[Mailman-Users] Chinese characters spam filter?

Wed Jul 13 07:38:55 EDT 2016

On 07/13/16 13:15, I wrote:
> On 07/13/16 03:47, Mark Sapiro wrote:
>> On 07/12/2016 12:03 AM, Stephen J. Turnbull wrote:
>>> At an earlier stage, you could also just do a trial re-encoding with
>>> the list preferred codec, set errors = 'strict', catch the Exception,
>>> and re-raise as a Hold (or Discard, according to per-list policy).
>>> (Then discard the output.)  I would prefer this solution, I think, as
>>> creating regexps turns out to be an issue for many list owners.
>>>
>>> People would have to learn not to use emoji in headers, of course, or
>>> suffer moderation delays or even discards.
>>
>> I think this will have too many undesired effects.
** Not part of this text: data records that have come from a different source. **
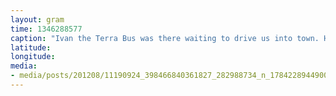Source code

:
 ```yaml
---
layout: gram
time: 1346288577
caption: "Ivan the Terra Bus was there waiting to drive us into town. Here we come, McMurdo!"
latitude: 
longitude: 
media:
- media/posts/201208/11190924_398466840361827_282988734_n_17842289449000351.jpg
---
```

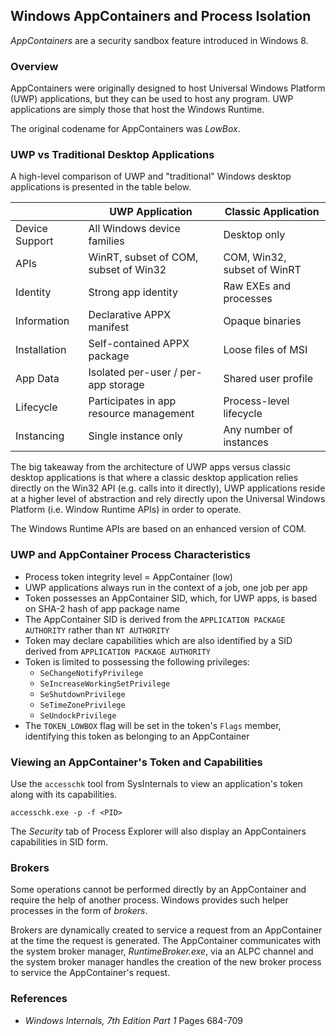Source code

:## Windows AppContainers and Process Isolation

_AppContainers_ are a security sandbox feature introduced in Windows 8.

### Overview

AppContainers were originally designed to host Universal Windows Platform (UWP) applications, but they can be used to host any program. UWP applications are simply those that host the Windows Runtime.

The original codename for AppContainers was _LowBox_. 

### UWP vs Traditional Desktop Applications

A high-level comparison of UWP and "traditional" Windows desktop applications is presented in the table below.

|                | UWP Application                         | Classic Application         |
|----------------|-----------------------------------------|-----------------------------|
| Device Support | All Windows device families             | Desktop only                |
| APIs           | WinRT, subset of COM, subset of Win32   | COM, Win32, subset of WinRT |
| Identity       | Strong app identity                     | Raw EXEs and processes      |
| Information    | Declarative APPX manifest               | Opaque binaries             |
| Installation   | Self-contained APPX package             | Loose files of MSI          |
| App Data       | Isolated per-user / per-app storage     | Shared user profile         |
| Lifecycle      | Participates in app resource management | Process-level lifecycle     |
| Instancing     | Single instance only                    | Any number of instances     |

The big takeaway from the architecture of UWP apps versus classic desktop applications is that where a classic desktop application relies directly on the Win32 API (e.g. calls into it directly), UWP applications reside at a higher level of abstraction and rely directly upon the Universal Windows Platform (i.e. Window Runtime APIs) in order to operate.

The Windows Runtime APIs are based on an enhanced version of COM. 

### UWP and AppContainer Process Characteristics

- Process token integrity level = AppContainer (low)
- UWP applications always run in the context of a job, one job per app
- Token possesses an AppContainer SID, which, for UWP apps, is based on SHA-2 hash of app package name
- The AppContainer SID is derived from the `APPLICATION PACKAGE AUTHORITY` rather than `NT AUTHORITY`
- Token may declare capabilities which are also identified by a SID derived from `APPLICATION PACKAGE AUTHORITY`
- Token is limited to possessing the following privileges:
    - `SeChangeNotifyPrivilege`
    - `SeIncreaseWorkingSetPrivilege`
    - `SeShutdownPrivilege`
    - `SeTimeZonePrivilege`
    - `SeUndockPrivilege`
- The `TOKEN_LOWBOX` flag will be set in the token's `Flags` member, identifying this token as belonging to an AppContainer

### Viewing an AppContainer's Token and Capabilities

Use the `accesschk` tool from SysInternals to view an application's token along with its capabilities.

```
accesschk.exe -p -f <PID>
```

The _Security_ tab of Process Explorer will also display an AppContainers capabilities in SID form.

### Brokers

Some operations cannot be performed directly by an AppContainer and require the help of another process. Windows provides such helper processes in the form of _brokers_.

Brokers are dynamically created to service a request from an AppContainer at the time the request is generated. The AppContainer communicates with the system broker manager, _RuntimeBroker.exe_, via an ALPC channel and the system broker manager handles the creation of the new broker process to service the AppContainer's request.

### References

- _Windows Internals, 7th Edition Part 1_ Pages 684-709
Not just emoji, but
>> accented latin or CJK characters, etc. in display names would I think be
>> real problems, even on English language lists.
> 
> I suggest to use variable to select handler from 'replace' (for backword
> compatibility), 'xmlcharrefreplace', or 'backslashreplace'
or 'strict' with catching Exception
>                                                           in mm_cfg.py.
 
> I think it is better to hold string attributes of mm_cfg and mlist class
> as Unicode than site_language code or list's preferred language code
> encoded (but I know it is so trouble to do so).
And then on pattern matching on message pipeline is done with Unicode
rather than list's prefered language.
-- 
Yasuhito FUTATSUKI <futatuki at poem.co.jp>